A friend and I tracked it down a couple years back I think, when a member was trying to identify a song. She bought the last copy on Amazon at the time ("more on the way") and gave me a listen. It's a pretty ambitious undertaking and I'm hoping to pick up a copy this year when the wallet loosens up a bit.  It's definitely fun stuff from someone who loves the season.

It's not likely something you'd hear on the radio though - and I don't know that I'd put it on anywhere as background music. I think it's really about storytelling so you kinda need to pay attention to get the most out of it.

The artist, Alan Sanborn just joined the forums here earlier this year, and I think he mentioned that he sells them directly if you're interested in picking up a copy. I'll see if I can find the post.

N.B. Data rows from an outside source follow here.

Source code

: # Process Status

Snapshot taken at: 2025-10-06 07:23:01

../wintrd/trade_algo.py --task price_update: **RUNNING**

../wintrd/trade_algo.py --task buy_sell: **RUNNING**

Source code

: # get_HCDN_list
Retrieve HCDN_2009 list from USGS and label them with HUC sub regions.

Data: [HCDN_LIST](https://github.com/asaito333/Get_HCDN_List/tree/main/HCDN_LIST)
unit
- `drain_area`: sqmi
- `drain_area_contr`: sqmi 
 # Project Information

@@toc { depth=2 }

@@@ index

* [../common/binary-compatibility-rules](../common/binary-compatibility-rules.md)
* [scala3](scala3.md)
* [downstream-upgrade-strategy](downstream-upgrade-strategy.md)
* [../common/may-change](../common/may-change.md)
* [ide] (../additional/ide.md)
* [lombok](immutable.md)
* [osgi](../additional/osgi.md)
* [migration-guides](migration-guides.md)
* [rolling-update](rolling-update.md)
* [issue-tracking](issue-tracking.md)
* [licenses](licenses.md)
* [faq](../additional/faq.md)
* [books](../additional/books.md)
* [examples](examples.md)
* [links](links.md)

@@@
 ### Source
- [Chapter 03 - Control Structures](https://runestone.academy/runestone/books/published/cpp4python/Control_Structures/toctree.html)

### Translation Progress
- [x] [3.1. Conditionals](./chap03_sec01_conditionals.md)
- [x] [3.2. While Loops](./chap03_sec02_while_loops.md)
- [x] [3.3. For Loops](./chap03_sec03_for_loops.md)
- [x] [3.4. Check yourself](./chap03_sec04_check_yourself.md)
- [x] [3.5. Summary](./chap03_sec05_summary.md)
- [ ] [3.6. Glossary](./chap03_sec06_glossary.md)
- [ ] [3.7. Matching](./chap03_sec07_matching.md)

Here's the link to that thread...http://www.halloweenforum.com/hallo...osts-come-out-halloween-song.html#post1591524

And here's a link to his myspace page...you can hear some of the songs there...
myspace.com/alansanbornandtheallhallo/music/songs

Hope that helps a bit.


----------



## Spookmaster (Sep 27, 2008)

GG..

quite helpful. I'll see about dropping him a line...

I heard "Ghosts" on halloweenradio.com ...love it!

Spookmaster


----------